Non-perturbative dynamics of the operator size distribution in the Sachdev-Ye-Kitaev model

TL;DR

This paper establishes non-perturbative bounds on how the operator size distribution evolves over time in the Sachdev-Ye-Kitaev model, revealing finite Lyapunov exponents and a distribution shape consistent with perturbative predictions.

Contribution

It provides the first non-perturbative bounds on operator size dynamics in the SYK model using probabilistic methods, independent of Feynman diagram resummation.

Findings

Finite many-body Lyapunov exponent at infinite temperature.

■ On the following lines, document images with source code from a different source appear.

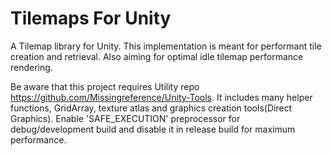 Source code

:# Tilemaps For Unity

A Tilemap library for Unity. This implementation is meant for performant tile creation and retrieval. Also aiming for optimal idle tilemap performance rendering.

Be aware that this project requires Utility repo https://github.com/Missingreference/Unity-Tools. It includes many helper functions, GridArray, texture atlas and graphics creation tools(Direct Graphics). Enable 'SAFE_EXECUTION' preprocessor for debug/development build and disable it in release build for maximum performance.
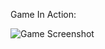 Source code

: Game In Action: 

 ![Game Screenshot](https://raw.github.com/dkaplan88/ruby_racing/master/screenshot.png) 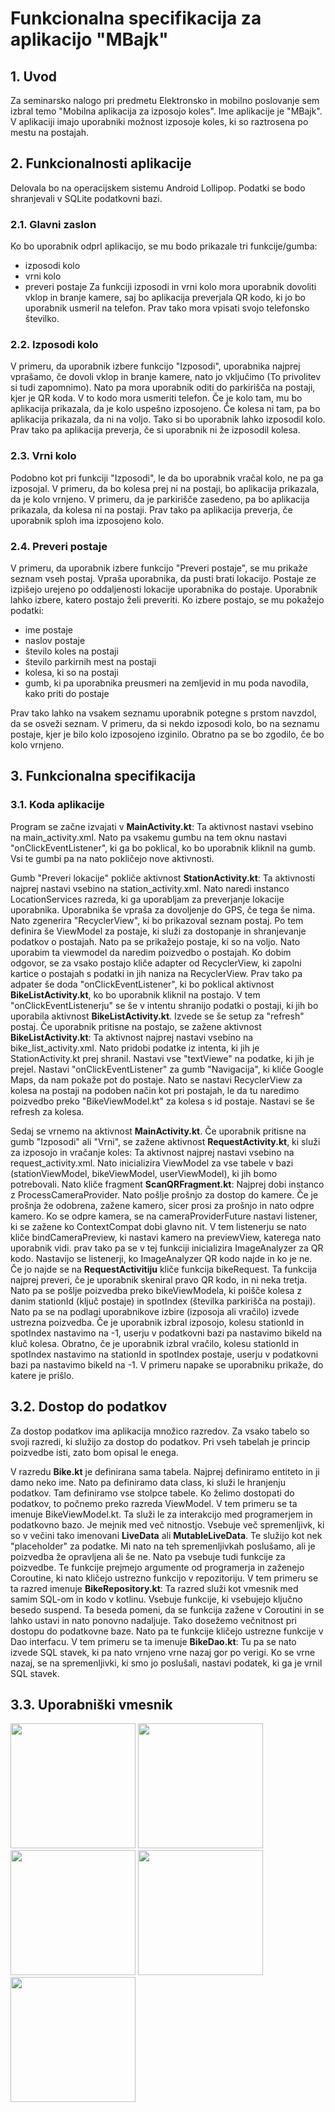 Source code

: # Funkcionalna specifikacija za aplikacijo "MBajk"

## 1. Uvod

Za seminarsko nalogo pri predmetu Elektronsko in mobilno poslovanje sem izbral temo "Mobilna aplikacija za izposojo koles". Ime aplikacije je "MBajk".
V aplikaciji imajo uporabniki možnost izposoje koles, ki so raztrosena po mestu na postajah.

## 2. Funkcionalnosti aplikacije

Delovala bo na operacijskem sistemu Android Lollipop. Podatki se bodo shranjevali v SQLite podatkovni bazi.

### 2.1. Glavni zaslon

Ko bo uporabnik odprl aplikacijo, se mu bodo prikazale tri funkcije/gumba:

- izposodi kolo
- vrni kolo
- preveri postaje
  Za funkciji izposodi in vrni kolo mora uporabnik dovoliti vklop in branje kamere, saj bo aplikacija preverjala QR kodo, ki jo bo uporabnik usmeril na telefon. Prav tako mora vpisati svojo telefonsko številko.

### 2.2. Izposodi kolo

V primeru, da uporabnik izbere funkcijo "Izposodi", uporabnika najprej vprašamo, če dovoli vklop in branje kamere, nato jo vključimo (To privolitev si tudi zapomnimo). Nato pa mora uporabnik oditi do parkirišča na postaji, kjer je QR koda. V to kodo mora usmeriti telefon. Če je kolo tam, mu bo aplikacija prikazala, da je kolo uspešno izposojeno. Če kolesa ni tam, pa bo aplikacija prikazala, da ni na voljo. Tako si bo uporabnik lahko izposodil kolo. Prav tako pa aplikacija preverja, če si uporabnik ni že izposodil kolesa.

### 2.3. Vrni kolo

Podobno kot pri funkciji "Izposodi", le da bo uporabnik vračal kolo, ne pa ga izposojal. V primeru, da bo kolesa prej ni na postaji, bo aplikacija prikazala, da je kolo vrnjeno. V primeru, da je parkirišče zasedeno, pa bo aplikacija prikazala, da kolesa ni na postaji. Prav tako pa aplikacija preverja, če uporabnik sploh ima izposojeno kolo.

### 2.4. Preveri postaje

V primeru, da uporabnik izbere funkcijo "Preveri postaje", se mu prikaže seznam vseh postaj. Vpraša uporabnika, da pusti brati lokacijo. Postaje ze izpišejo urejeno po oddaljenosti lokacije uporabnika do postaje. Uporabnik lahko izbere, katero postajo želi preveriti. Ko izbere postajo, se mu pokažejo podatki:

- ime postaje
- naslov postaje
- število koles na postaji
- število parkirnih mest na postaji
- kolesa, ki so na postaji
- gumb, ki pa uporabnika preusmeri na zemljevid in mu poda navodila, kako priti do postaje

Prav tako lahko na vsakem seznamu uporabnik potegne s prstom navzdol, da se osveži seznam. V primeru, da si nekdo izposodi kolo, bo na seznamu postaje, kjer je bilo kolo izposojeno izginilo. Obratno pa se bo zgodilo, če bo kolo vrnjeno.

## 3. Funkcionalna specifikacija

### 3.1. Koda aplikacije

Program se začne izvajati v **MainActivity.kt**:
Ta aktivnost nastavi vsebino na main_activity.xml. Nato pa vsakemu gumbu na tem oknu nastavi "onClickEventListener", ki ga bo poklical, ko bo uporabnik kliknil na gumb. Vsi te gumbi pa na nato pokličejo nove aktivnosti.

Gumb "Preveri lokacije" pokliče aktivnost **StationActivity.kt**:
Ta aktivnosti najprej nastavi vsebino na station_activity.xml. Nato naredi instanco LocationServices razreda, ki ga uporabljam za preverjanje lokacije uporabnika. Uporabnika še vpraša za dovoljenje do GPS, če tega še nima.
Nato zgenerira "RecyclerView", ki bo prikazoval seznam postaj. Po tem definira še ViewModel za postaje, ki služi za dostopanje in shranjevanje podatkov o postajah. Nato pa se prikažejo postaje, ki so na voljo. Nato uporabim ta viewmodel da naredim poizvedbo o postajah. Ko dobim odgovor, se za vsako postajo kliče adapter od RecyclerView, ki zapolni kartice o postajah s podatki in jih naniza na RecyclerView. Prav tako pa adpater še doda "onClickEventListener", ki bo poklical aktivnost **BikeListActivity.kt**, ko bo uporabnik kliknil na postajo. V tem "onClickEventListenerju" se še v intentu shranijo podatki o postaji, ki jih bo uporabila aktivnost **BikeListActivity.kt**.
Izvede se še setup za "refresh" postaj.
Če uporabnik pritisne na postajo, se zažene aktivnost **BikeListActivity.kt**:
Ta aktivnost najprej nastavi vsebino na bike_list_activity.xml. Nato pridobi podatke iz intenta, ki jih je StationActivity.kt prej shranil. Nastavi vse "textViewe" na podatke, ki jih je prejel. Nastavi "onClickEventListener" za gumb "Navigacija", ki kliče Google Maps, da nam pokaže pot do postaje.
Nato se nastavi RecyclerView za kolesa na postaji na podoben način kot pri postajah, le da tu naredimo poizvedbo preko "BikeViewModel.kt" za kolesa s id postaje. Nastavi se še refresh za kolesa.

Sedaj se vrnemo na aktivnost **MainActivity.kt**. Če uporabnik pritisne na gumb "Izposodi" ali "Vrni", se zažene aktivnost **RequestActivity.kt**, ki služi za izposojo in vračanje koles:
Ta aktivnost najprej nastavi vsebino na request_activity.xml. Nato inicializira ViewModel za vse tabele v bazi (stationViewModel, bikeViewModel, userViewModel), ki jih bomo potrebovali. Nato kliče fragment **ScanQRFragment.kt**:
Najprej dobi instanco z ProcessCameraProvider. Nato pošlje prošnjo za dostop do kamere. Če je prošnja že odobrena, zažene kamero, sicer prosi za prošnjo in nato odpre kamero.
Ko se odpre kamera, se na cameraProviderFuture nastavi listener, ki se zažene ko ContextCompat dobi glavno nit. V tem listenerju se nato kliče bindCameraPreview, ki nastavi kamero na previewView, katerega nato uporabnik vidi. prav tako pa se v tej funkciji inicializira ImageAnalyzer za QR kodo. Nastavijo se listenerji, ko ImageAnalyzer QR kodo najde in ko je ne. Če jo najde se na **RequestActivitiju** kliče funkcija bikeRequest. Ta funkcija najprej preveri, če je uporabnik skeniral pravo QR kodo, in ni neka tretja. Nato pa se pošlje poizvedba preko bikeViewModela, ki poišče kolesa z danim stationId (ključ postaje) in spotIndex (številka parkirišča na postaji). Nato pa se na podlagi uporabnikove izbire (izposoja ali vračilo) izvede ustrezna poizvedba.
Če je uporabnik izbral izposojo, kolesu stationId in spotIndex nastavimo na -1, userju v podatkovni bazi pa nastavimo bikeId na kluč kolesa.
Obratno, če je uporabnik izbral vračilo, kolesu stationId in spotIndex nastavimo na stationId in spotIndex postaje, userju v podatkovni bazi pa nastavimo bikeId na -1.
V primeru napake se uporabniku prikaže, do katere je prišlo.

## 3.2. Dostop do podatkov

Za dostop podatkov ima aplikacija množico razredov. Za vsako tabelo so svoji razredi, ki služijo za dostop do podatkov. Pri vseh tabelah je princip poizvedbe isti, zato bom opisal le enega.

V razredu **Bike.kt** je definirana sama tabela. Najprej definiramo entiteto in ji damo neko ime. Nato pa definiramo data class, ki služi le hranjenju podatkov. Tam definiramo vse stolpce tabele.
Ko želimo dostopati do podatkov, to počnemo preko razreda ViewModel. V tem primeru se ta imenuje BikeViewModel.kt. Ta služi le za interakcijo med programerjem in podatkovno bazo. Je mejnik med več nitnostjo. Vsebuje več spremenljivk, ki so v večini tako imenovani **LiveData** ali **MutableLiveData**. Te služijo kot nek "placeholder" za podatke. Mi nato na teh spremenljivkah poslušamo, ali je poizvedba že opravljena ali še ne. Nato pa vsebuje tudi funkcije za poizvedbe. Te funkcije prejmejo argumente od programerja in zaženejo Coroutine, ki nato kličejo ustrezno funkcijo v repozitoriju.
V tem primeru se ta razred imenuje **BikeRepository.kt**:
Ta razred služi kot vmesnik med samim SQL-om in kodo v kotlinu. Vsebuje funkcije, ki vsebujejo ključno besedo suspend. Ta beseda pomeni, da se funkcija zažene v Coroutini in se lahko ustavi in nato ponovno nadaljuje. Tako dosežemo večnitnost pri dostopu do podatkovne baze. Nato pa te funkcije kličejo ustrezne funkcije v Dao interfacu. V tem primeru se ta imenuje **BikeDao.kt**:
Tu pa se nato izvede SQL stavek, ki pa nato vrnjeno vrne nazaj gor po verigi. Ko se vrne nazaj, se na spremenljivki, ki smo jo poslušali, nastavi podatek, ki ga je vrnil SQL stavek.

## 3.3. Uporabniški vmesnik

<img src="report_imgs/Screenshot_20230107-220444.jpg" width="200px">
<img src="report_imgs/Screenshot_20230107-220451.jpg" width="200px">
<img src="report_imgs/Screenshot_20230107-220509.jpg" width="200px">
<img src="report_imgs/Screenshot_20230107-220757.jpg" width="200px">
<img src="report_imgs/Screenshot_20230107-220853.jpg" width="200px"> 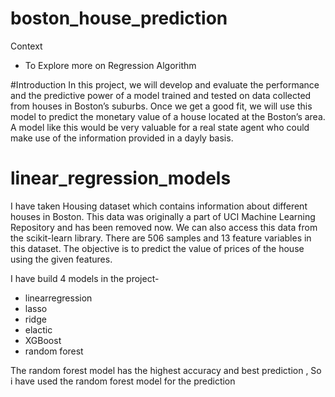 # boston_house_prediction
Context
 - To Explore more on Regression Algorithm
 
#Introduction
In this project, we will develop and evaluate the performance and the predictive power of a model trained and tested on data collected from houses in Boston’s suburbs.
Once we get a good fit, we will use this model to predict the monetary value of a house located at the Boston’s area.
A model like this would be very valuable for a real state agent who could make use of the information provided in a dayly basis.


# linear_regression_models

I have taken Housing dataset which contains information about different houses in Boston. This data was originally a part of UCI Machine Learning Repository and has been removed now. We can also access this data from the scikit-learn library. There are 506 samples and 13 feature variables in this dataset. The objective is to predict the value of prices of the house using the given features.

I have build 4 models in the project-
* linearregression
* lasso
* ridge
* elactic
* XGBoost
* random forest

The random forest model has the highest accuracy and best prediction , So i have used the random forest model for the prediction
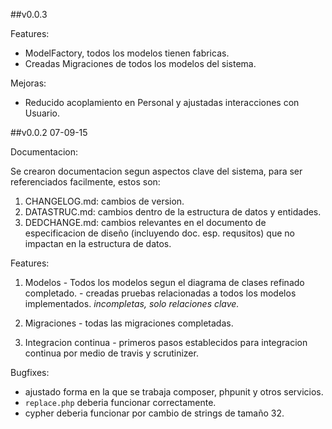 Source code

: ##v0.0.3

Features:

- ModelFactory, todos los modelos tienen fabricas.
- Creadas Migraciones de todos los modelos del sistema.

Mejoras:

- Reducido acoplamiento en Personal y ajustadas interacciones con Usuario.

##v0.0.2 07-09-15

Documentacion:

Se crearon documentacion segun aspectos clave del sistema, para ser referenciados facilmente, estos son:

1. CHANGELOG.md: cambios de version.
1. DATASTRUC.md: cambios dentro de la estructura de datos y entidades.
1. DEDCHANGE.md: cambios relevantes en el documento de especificacion de diseño (incluyendo doc. esp. requsitos) que no impactan en la estructura de datos.

Features:

  1. Modelos
    - Todos los modelos segun el diagrama de clases refinado completado.
    - creadas pruebas relacionadas a todos los modelos implementados. _incompletas, solo relaciones clave._
      
  1. Migraciones
    - todas las migraciones completadas.
    
  1. Integracion continua
    - primeros pasos establecidos para integracion continua por medio de travis y scrutinizer.
    
Bugfixes:
    
  - ajustado forma en la que se trabaja composer, phpunit y otros servicios.
  - `replace.php` deberia funcionar correctamente.
  - cypher deberia funcionar por cambio de strings de tamaño 32.
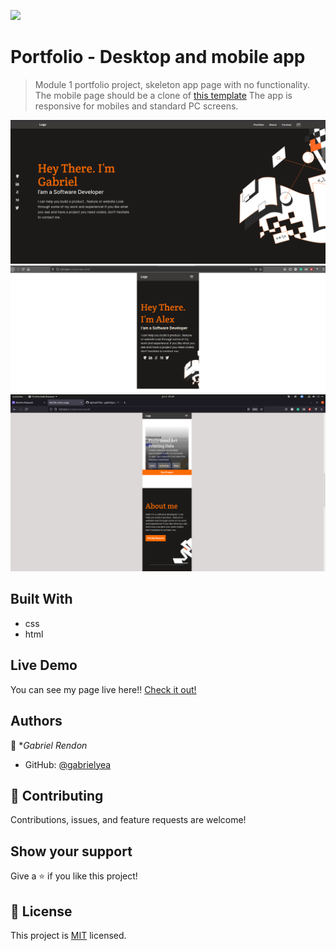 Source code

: ![](https://img.shields.io/badge/Microverse-blueviolet)

# Portfolio - Desktop and mobile app

> Module 1 portfolio project, skeleton app page with no functionality.
> The mobile page should be a clone of [this template](https://www.figma.com/file/l7SqJ3ZfkAKih9sFxvWSR4/Microverse-Student-Project-1?node-id=48%3A27)
> The app is responsive for mobiles and standard PC screens.

![screenshot](./desktop-screenshot.png)
![screenshot](./skeleton-app.png)
![screenshot](./screenshot-2.png)


<!--Additional description about the project and its features.-->

## Built With
- css
- html

## Live Demo
You can see my page live here!!
[Check it out!](https://gabrielyea.github.io/module1-portfolio-setup/)


<!--## Getting Started

**This is an example of how you may give instructions on setting up your project locally.**
**Modify this file to match your project, remove sections that don't apply. For example: delete the testing section if the currect project doesn't require testing.**


To get a local copy up and running follow these simple example steps.

### Prerequisites

### Setup

### Install

### Usage

### Run tests

### Deployment-->



## Authors

👤 **Gabriel Rendon*

- GitHub: [@gabrielyea](https://github.com/gabrielyea)


## 🤝 Contributing

Contributions, issues, and feature requests are welcome!

<!--Feel free to check the [issues page](../../issues/).-->

## Show your support

Give a ⭐️ if you like this project!

<!--## Acknowledgments-->


## 📝 License

This project is [MIT](./MIT.md) licensed.
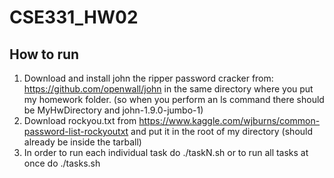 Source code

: # CSE331_HW02

## How to run
1. Download and install john the ripper password cracker from: https://github.com/openwall/john in the same directory where you put my homework folder. (so when you perform an ls command there should be MyHwDirectory and john-1.9.0-jumbo-1)
2. Download rockyou.txt from https://www.kaggle.com/wjburns/common-password-list-rockyoutxt and put it in the root of my directory (should already be inside the tarball)
3. In order to run each individual task do ./taskN.sh or to run all tasks at once do ./tasks.sh
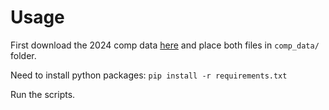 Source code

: # Usage
First download the 2024 comp data [here](https://drive.google.com/drive/u/2/folders/1MyjOjVC0uGB84lE8OuudrDIxAQNEUokJ) and place both files in `comp_data/` folder.

Need to install python packages: `pip install -r requirements.txt`

Run the scripts.
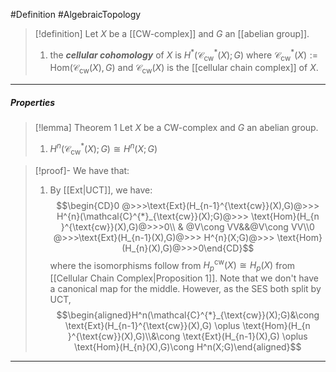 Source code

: #Definition #AlgebraicTopology 

> [!definition]
> Let $X$ be a [[CW-complex]] and $G$ an [[abelian group]].
> 1. the ***cellular cohomology*** of $X$ is $H^{*}(\mathcal{C}_{\text{cw}}^{*}(X);G)$ where $\mathcal{C}^{*}_{\text{cw}}(X):=\text{Hom}(\mathcal{C}_\text{cw}(X),G)$ and $\mathcal{C}_{\text{cw}}(X)$ is the [[cellular chain complex]] of $X$.

---
##### Properties
> [!lemma] Theorem 1
> Let $X$ be a CW-complex and $G$ an abelian group.
> 1. $H^n(\mathcal{C}^{*}_{\text{cw}}(X);G)\cong H^n(X;G)$

> [!proof]-
> We have that:
> 1. By [[Ext|UCT]], we have: $$\begin{CD}0 @>>>\text{Ext}(H_{n-1}^{\text{cw}}(X),G)@>>> H^{n}(\mathcal{C}^{*}_{\text{cw}}(X);G)@>>> \text{Hom}(H_{n }^{\text{cw}}(X),G)@>>>0\\ & @V\cong VV&&@V\cong VV\\0 @>>>\text{Ext}(H_{n-1}(X),G)@>>> H^{n}(X;G)@>>> \text{Hom}(H_{n}(X),G)@>>>0\end{CD}$$where the isomorphisms follow from $H_{p}^\text{cw}(X)\cong H_{p}(X)$ from [[Cellular Chain Complex|Proposition 1]]. Note that we don't have a canonical map for the middle. However, as the SES both split by UCT, $$\begin{aligned}H^n(\mathcal{C}^{*}_{\text{cw}}(X);G)&\cong \text{Ext}(H_{n-1}^{\text{cw}}(X),G) \oplus \text{Hom}(H_{n }^{\text{cw}}(X),G)\\&\cong \text{Ext}(H_{n-1}(X),G) \oplus \text{Hom}(H_{n}(X),G)\cong  H^n(X;G)\end{aligned}$$

---
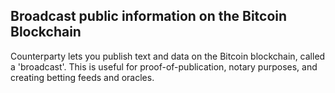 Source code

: Broadcast public information on the Bitcoin Blockchain
---------------------------

Counterparty lets you publish text and data on the Bitcoin blockchain, called a 'broadcast'. This is useful for proof-of-publication, notary purposes, and creating betting feeds and oracles. 
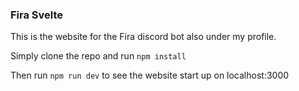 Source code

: ### Fira Svelte

This is the website for the Fira discord bot also under my profile.

Simply clone the repo and run `npm install` 

Then run `npm run dev` to see the website start up on localhost:3000
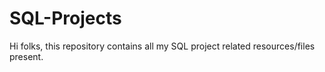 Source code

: # SQL-Projects
Hi folks, this repository contains all my SQL project related resources/files present.

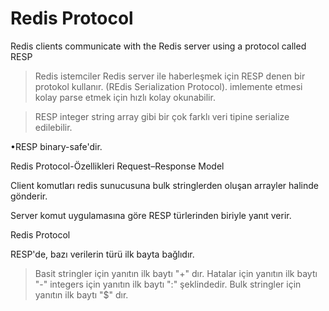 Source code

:# Redis Protocol
Redis clients communicate with the Redis server using a protocol called RESP
> Redis istemciler Redis server ile haberleşmek için RESP denen bir protokol kullanır.
(REdis Serialization Protocol).
> imlemente etmesi kolay
> parse etmek için hızlı
> kolay okunabilir.

> RESP integer string array gibi bir çok farklı veri tipine serialize edilebilir.

•RESP binary-safe'dir.


Redis Protocol-Özellikleri
  Request–Response Model

Client
komutları redis sunucusuna bulk stringlerden oluşan arrayler halinde gönderir.

Server
komut uygulamasına göre RESP türlerinden biriyle yanıt verir.



Redis Protocol

RESP'de, bazı verilerin türü ilk bayta bağlıdır. <br>
> Basit stringler için yanıtın ilk baytı "+" dır.
> Hatalar için yanıtın ilk baytı "-"
> integers için yanıtın ilk baytı ":" şeklindedir.
> Bulk stringler için yanıtın ilk baytı "$" dır.

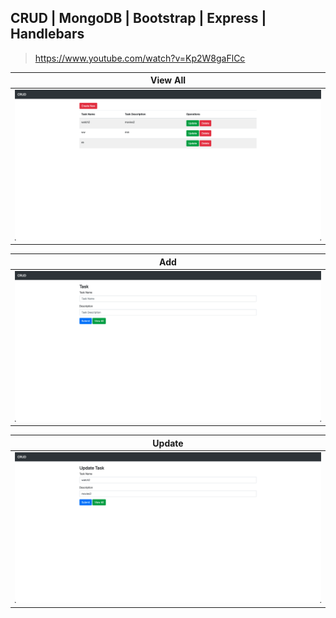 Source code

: ## CRUD | MongoDB | Bootstrap | Express | Handlebars
> https://www.youtube.com/watch?v=Kp2W8gaFlCc

| View All           |   
|--------------------|
|![view]             |  

| Add                |  
:-------------------:|
|![add]              |   

| Update             |  
:-------------------:|
|![update]           |

[view]: https://github.com/gooba-lap/Q1-LEARN-ExpressHandlebars/blob/P1-T-Salvando-el-semestre/previews/view-all.png
[add]: https://github.com/gooba-lap/Q1-LEARN-ExpressHandlebars/blob/P1-T-Salvando-el-semestre/previews/add.png
[update]: https://github.com/gooba-lap/Q1-LEARN-ExpressHandlebars/blob/P1-T-Salvando-el-semestre/previews/update.png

Operator size distribution shape matches perturbative predictions in certain limits.

Distribution evolution can be modeled as a quantum walk with bounded rates.

Abstract

We prove non-perturbative bounds on the time evolution of the probability distribution of operator size in the $q$-local Sachdev-Ye-Kitaev model with $N$ fermions, for any even integer $q>2$ and any positive even integer $N>2q$. If the couplings in the Hamiltonian are independent and identically distributed Rademacher random variables, the infinite temperature many-body Lyapunov exponent is almost surely finite as $N\rightarrow\infty$. In the limit $q \rightarrow \infty$, $N\rightarrow \infty$, $q^{6+\delta}/N \rightarrow 0$, the shape of the size distribution of a growing fermion, obtained by leading order perturbation calculations in $1/N$ and $1/q$, is similar to a distribution that locally saturates our constraints. Our proof is not based on Feynman diagram resummation; instead, we note that the operator size distribution obeys a continuous time quantum walk with bounded transition rates, to which we apply concentration bounds from classical probability theory.